U.S. House Foreign Ops Bill Would Reinstate Mexico City Policy and Defund UNFPA
Posted on | May 8, 2012 by Lisa Correnti |
The House Appropriations State and Foreign Operations subcommittee released its FY 2013 appropriations bill making serious cuts to international organizations that perform or promote abortion. President Obama rescinded the Mexico City policy shortly after taking office which allowed funds allocated for reproductive health to flow to groups like International Planned Parenthood and others. The Obama administration reinstated funding to the UN Population Fund (UNFPA), also controversial due to its complicity in China’s one-child policy.
If passed the 2013 Foreign Ops bill would make considerable pro-life strides however given the current make-up of the Senate this does not seem likely.
Consider the following pro-life developments from the House version that cuts approximately $2 billion from the State department, USAID and other foreign operations.
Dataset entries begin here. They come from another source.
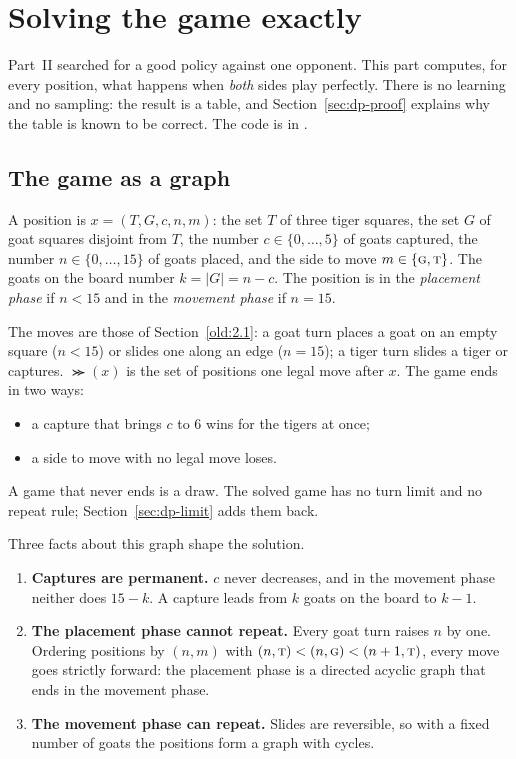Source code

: \section{Solving the game exactly}\label{sec:dp}

Part~II searched for a good policy against one opponent. This part computes, for every position, what
happens when \emph{both} sides play perfectly. There is no learning and no sampling: the result is a table,
and Section~\ref{sec:dp-proof} explains why the table is known to be correct. The code is in
.

\subsection{The game as a graph}\label{sec:dp-graph}

\begin{definition}[Position]
A position is $x = (T, G, c, n, m)$: the set $T$ of three tiger squares, the set $G$ of goat squares disjoint
from $T$, the number $c \in \{0, \dots, 5\}$ of goats captured, the number $n \in \{0, \dots, 15\}$ of goats placed,
and the side to move $m \in \{\textsc{g}, \textsc{t}\}$. The goats on the board number $k = |G| = n - c$. The position is in
the \emph{placement phase} if $n < 15$ and in the \emph{movement phase} if $n = 15$.
\end{definition}

The moves are those of Section~\ref{old:2.1}: a goat turn places a goat on an empty square ($n < 15$) or slides
one along an edge ($n = 15$); a tiger turn slides a tiger or captures. $\Succ(x)$ is the set of positions one
legal move after $x$. The game ends in two ways:
\begin{itemize}
\item a capture that brings $c$ to 6 wins for the tigers at once;
\item a side to move with no legal move loses.
\end{itemize}
A game that never ends is a draw. The solved game has no turn limit and no repeat rule;
Section~\ref{sec:dp-limit} adds them back.

Three facts about this graph shape the solution.
\begin{enumerate}
\item \textbf{Captures are permanent.} $c$ never decreases, and in the movement phase neither does $15 - k$.
  A capture leads from $k$ goats on the board to $k - 1$.
\item \textbf{The placement phase cannot repeat.} Every goat turn raises $n$ by one. Ordering positions by
  $(n, m)$ with $(n, \textsc{t}) < (n, \textsc{g}) < (n + 1, \textsc{t})$, every move goes strictly forward: the placement phase is a
  directed acyclic graph that ends in the movement phase.
\item \textbf{The movement phase can repeat.} Slides are reversible, so with a fixed number of goats the
  positions form a graph with cycles.
\end{enumerate}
From the Hill:
Reinstates Mexico City Policy, a policy prohibiting U.S. assistance to foreign nongovernmental organizations that promote or perform abortions.
Prohibits funding for the UN Population Fund, and caps family planning and reproductive health programs at no more than the fiscal year 2008 level.
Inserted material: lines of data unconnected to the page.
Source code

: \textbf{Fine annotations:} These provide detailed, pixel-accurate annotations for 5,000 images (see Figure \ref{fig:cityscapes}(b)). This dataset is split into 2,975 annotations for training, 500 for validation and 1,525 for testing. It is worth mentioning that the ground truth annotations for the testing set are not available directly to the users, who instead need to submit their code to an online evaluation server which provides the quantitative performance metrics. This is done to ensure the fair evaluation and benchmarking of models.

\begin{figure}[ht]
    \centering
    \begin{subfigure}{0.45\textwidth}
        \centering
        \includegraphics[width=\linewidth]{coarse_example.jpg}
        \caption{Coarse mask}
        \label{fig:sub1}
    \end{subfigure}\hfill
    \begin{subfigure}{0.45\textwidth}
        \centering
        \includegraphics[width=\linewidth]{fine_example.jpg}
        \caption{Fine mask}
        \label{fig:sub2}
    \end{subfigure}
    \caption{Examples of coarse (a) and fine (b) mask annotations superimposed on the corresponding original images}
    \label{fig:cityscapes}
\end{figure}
Maintains long-standing pro-life riders, including the “Tiahrt Amendment,” which ensures family planning programs are voluntary; the “Helms Amendment,” which bans foreign aid from being spent on abortions; and the “Kemp-Kasten Amendment,” which prohibits funds to organizations the President determines to support coercive abortion or involuntary sterilization.
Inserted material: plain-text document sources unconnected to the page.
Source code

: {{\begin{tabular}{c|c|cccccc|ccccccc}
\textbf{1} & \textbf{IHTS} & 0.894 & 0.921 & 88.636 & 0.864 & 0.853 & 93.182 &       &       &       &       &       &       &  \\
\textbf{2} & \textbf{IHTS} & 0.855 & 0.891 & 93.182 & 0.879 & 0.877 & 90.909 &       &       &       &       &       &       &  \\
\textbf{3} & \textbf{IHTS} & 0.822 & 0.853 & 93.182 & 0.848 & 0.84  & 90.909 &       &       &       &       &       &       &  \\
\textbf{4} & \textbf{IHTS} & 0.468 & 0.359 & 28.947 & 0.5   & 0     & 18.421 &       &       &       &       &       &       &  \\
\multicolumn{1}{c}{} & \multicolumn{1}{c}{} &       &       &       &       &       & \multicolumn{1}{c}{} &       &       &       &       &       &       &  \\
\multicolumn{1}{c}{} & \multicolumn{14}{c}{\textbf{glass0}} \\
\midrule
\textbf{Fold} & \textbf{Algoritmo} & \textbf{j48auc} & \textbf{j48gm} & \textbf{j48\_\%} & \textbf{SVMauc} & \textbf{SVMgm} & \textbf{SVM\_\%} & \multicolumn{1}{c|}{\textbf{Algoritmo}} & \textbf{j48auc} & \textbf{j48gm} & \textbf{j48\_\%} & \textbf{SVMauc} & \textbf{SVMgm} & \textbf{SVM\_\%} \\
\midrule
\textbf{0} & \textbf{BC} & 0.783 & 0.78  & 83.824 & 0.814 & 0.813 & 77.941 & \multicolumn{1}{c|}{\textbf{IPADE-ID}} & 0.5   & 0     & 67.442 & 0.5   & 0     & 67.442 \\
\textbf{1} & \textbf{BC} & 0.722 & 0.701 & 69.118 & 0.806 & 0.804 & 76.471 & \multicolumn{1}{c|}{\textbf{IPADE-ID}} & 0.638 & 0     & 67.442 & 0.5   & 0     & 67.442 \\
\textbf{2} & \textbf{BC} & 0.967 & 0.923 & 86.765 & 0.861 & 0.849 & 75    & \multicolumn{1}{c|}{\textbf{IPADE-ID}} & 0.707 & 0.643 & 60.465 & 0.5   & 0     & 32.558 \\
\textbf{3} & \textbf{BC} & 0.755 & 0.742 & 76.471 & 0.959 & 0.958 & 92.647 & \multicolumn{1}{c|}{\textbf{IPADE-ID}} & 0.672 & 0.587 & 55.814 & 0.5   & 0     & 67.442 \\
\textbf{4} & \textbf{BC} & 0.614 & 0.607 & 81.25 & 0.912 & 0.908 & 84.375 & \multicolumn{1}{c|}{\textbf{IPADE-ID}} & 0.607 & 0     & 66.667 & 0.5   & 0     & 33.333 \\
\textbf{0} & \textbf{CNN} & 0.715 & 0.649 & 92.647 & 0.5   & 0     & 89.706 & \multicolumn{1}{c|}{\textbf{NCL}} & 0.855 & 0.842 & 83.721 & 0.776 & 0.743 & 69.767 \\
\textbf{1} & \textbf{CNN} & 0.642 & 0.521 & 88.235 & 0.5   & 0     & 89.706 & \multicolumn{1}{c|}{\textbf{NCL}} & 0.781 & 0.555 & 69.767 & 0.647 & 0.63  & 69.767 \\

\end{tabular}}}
The House bill also attempts to reform the UN by withholding funding from the UN Human Rights Council unless the “Secretary of State certifies that it is in the national interest, and unless the Council stops its anti-Israel agenda.” The House draft withholds funding from UN organizations “headed by terrorist countries” and only partially funds other UN agencies until greater transparency of appropriated funding occurs.
A recent audit of UN agencies conducted at the request of the Norway government revealed UN agencies failure to disclose how millions of dollars were spent. The report showed UNFPA would not account for $200 million a year allocated to governments and non-governmental groups. It also showed that UNICEF’s accounting methods made “it difficult to track use of funds from headquarters down to the ultimate beneficiaries on the ground.”